My kid wasn’t in the slightest bit interested. Neither was my friend’s boy. They both would rather bounce off the walls and fight over possession of various toy trucks than make a craft.

I didn’t let this stop me. I made my own parts for the time capsule. My friend and her two girls had a good time with me as we made handprint frogs and decorated the capsules.

This is one of the beauties of being an older mother with another older kid who also has no interest in crafts — I’ve learned not to depend on the interest of 5-year-olds for my own joy.

I reminded myself of this lesson recently as I started to fret over the submissions I made a few months back. I waited patiently for a response for about a month, and then I began to get antsy.

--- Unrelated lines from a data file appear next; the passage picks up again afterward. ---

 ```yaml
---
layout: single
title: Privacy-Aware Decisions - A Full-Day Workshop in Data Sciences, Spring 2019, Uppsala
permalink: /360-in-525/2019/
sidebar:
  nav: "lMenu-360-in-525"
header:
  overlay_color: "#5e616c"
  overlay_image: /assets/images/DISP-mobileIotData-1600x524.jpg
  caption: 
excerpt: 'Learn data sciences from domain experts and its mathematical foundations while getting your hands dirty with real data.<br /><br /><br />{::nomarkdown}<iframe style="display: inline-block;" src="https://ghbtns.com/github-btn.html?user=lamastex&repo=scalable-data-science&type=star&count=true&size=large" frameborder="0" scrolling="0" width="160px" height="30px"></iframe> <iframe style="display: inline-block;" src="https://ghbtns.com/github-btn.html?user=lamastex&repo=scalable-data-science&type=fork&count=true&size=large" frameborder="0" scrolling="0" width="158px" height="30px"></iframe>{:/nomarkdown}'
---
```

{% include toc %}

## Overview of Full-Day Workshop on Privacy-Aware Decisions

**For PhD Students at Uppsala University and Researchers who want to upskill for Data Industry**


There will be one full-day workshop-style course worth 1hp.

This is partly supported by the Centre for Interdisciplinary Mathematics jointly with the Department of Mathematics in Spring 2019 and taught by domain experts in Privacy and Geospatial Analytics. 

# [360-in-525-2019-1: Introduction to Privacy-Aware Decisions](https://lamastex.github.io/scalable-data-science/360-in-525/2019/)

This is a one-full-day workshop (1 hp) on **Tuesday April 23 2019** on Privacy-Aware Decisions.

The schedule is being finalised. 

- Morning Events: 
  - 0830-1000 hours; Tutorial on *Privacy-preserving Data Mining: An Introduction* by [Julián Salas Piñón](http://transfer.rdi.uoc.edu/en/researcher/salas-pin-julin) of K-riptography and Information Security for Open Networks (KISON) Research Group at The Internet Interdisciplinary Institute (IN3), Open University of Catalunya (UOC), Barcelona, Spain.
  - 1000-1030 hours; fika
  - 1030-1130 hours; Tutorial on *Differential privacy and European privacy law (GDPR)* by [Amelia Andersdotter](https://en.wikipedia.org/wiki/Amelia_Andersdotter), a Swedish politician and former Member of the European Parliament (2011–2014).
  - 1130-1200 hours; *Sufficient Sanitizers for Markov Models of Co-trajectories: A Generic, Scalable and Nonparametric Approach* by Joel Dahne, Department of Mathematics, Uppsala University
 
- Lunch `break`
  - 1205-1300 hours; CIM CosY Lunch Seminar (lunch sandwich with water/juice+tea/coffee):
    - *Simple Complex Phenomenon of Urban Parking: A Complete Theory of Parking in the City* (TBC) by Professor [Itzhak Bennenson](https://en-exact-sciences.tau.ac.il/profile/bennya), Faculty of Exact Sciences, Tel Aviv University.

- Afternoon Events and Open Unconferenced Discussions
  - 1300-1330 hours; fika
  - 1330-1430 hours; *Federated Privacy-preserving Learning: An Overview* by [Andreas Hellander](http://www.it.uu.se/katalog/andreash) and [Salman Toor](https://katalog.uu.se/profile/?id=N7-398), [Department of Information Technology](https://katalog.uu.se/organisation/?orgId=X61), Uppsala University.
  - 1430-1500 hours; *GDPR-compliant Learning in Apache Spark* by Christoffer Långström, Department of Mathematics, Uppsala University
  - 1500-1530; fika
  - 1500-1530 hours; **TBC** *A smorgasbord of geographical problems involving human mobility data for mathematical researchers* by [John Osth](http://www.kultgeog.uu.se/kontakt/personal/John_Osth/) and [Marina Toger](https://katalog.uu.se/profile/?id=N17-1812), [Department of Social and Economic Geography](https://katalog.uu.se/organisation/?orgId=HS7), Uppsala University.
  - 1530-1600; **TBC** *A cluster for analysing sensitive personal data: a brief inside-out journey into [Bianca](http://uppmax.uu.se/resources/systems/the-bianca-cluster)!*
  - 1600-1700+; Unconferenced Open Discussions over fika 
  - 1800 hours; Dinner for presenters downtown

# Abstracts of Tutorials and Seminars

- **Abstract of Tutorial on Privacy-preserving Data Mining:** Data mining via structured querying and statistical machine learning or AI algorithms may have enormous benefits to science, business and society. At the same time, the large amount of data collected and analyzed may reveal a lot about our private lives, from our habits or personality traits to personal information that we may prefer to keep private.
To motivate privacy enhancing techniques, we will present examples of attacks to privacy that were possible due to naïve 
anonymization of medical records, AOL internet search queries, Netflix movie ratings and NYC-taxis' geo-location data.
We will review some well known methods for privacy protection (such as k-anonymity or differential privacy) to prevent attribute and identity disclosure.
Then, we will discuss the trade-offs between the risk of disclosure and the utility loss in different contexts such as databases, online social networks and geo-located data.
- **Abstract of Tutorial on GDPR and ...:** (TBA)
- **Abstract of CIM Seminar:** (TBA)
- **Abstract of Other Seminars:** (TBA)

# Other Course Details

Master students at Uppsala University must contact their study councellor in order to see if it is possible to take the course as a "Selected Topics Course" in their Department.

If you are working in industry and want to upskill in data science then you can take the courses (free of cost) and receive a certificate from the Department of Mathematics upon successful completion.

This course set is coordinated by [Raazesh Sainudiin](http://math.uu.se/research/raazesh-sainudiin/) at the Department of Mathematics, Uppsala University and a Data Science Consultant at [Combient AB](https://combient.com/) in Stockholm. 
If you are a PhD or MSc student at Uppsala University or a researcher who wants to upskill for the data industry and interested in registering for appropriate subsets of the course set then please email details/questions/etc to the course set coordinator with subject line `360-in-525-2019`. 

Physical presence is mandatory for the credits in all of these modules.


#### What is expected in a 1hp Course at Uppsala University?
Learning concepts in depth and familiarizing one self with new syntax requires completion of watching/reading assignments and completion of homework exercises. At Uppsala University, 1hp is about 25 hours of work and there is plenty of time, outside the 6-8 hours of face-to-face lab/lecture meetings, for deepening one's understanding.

When would they get back to me? 

Worse, this impatience started to stall me out on the projects I was doing.

I remembered leap day and thought maybe writing and other life arts are an awful lot like doing crafts with kids who may not have any interest in playing your games.

I make the stuff. I put it out there. And then I make more.

Maybe others will be interested. Maybe they would rather fight over their possessions, bounce off the ways , or do some other surfing on the internet. Whatever they choose to do, if I keep my head and my heart in my work, I win.

Neil Gaiman had something to say along these lines. He once tried a project only for the money and it failed. Here is what he shared in a commencement speech I love:

“I decided that I would do my best in the future not to write books just for money. If you didn’t get the money then you didn’t have anything. If I did the work I was proud of and I didn’t get the money, at least I’d have the work.”
― Neil Gaiman, Make Good Art

And I would say that you can substitute the word ‘money’ with ‘approval’ or ‘the interest of others.’

I don’t know if my frog party was ‘good art.’ But it sure was fun. I’d do it again even if I were the only one at that party.

And I guess that’s what I do every morning I wake up and make my art, good or not.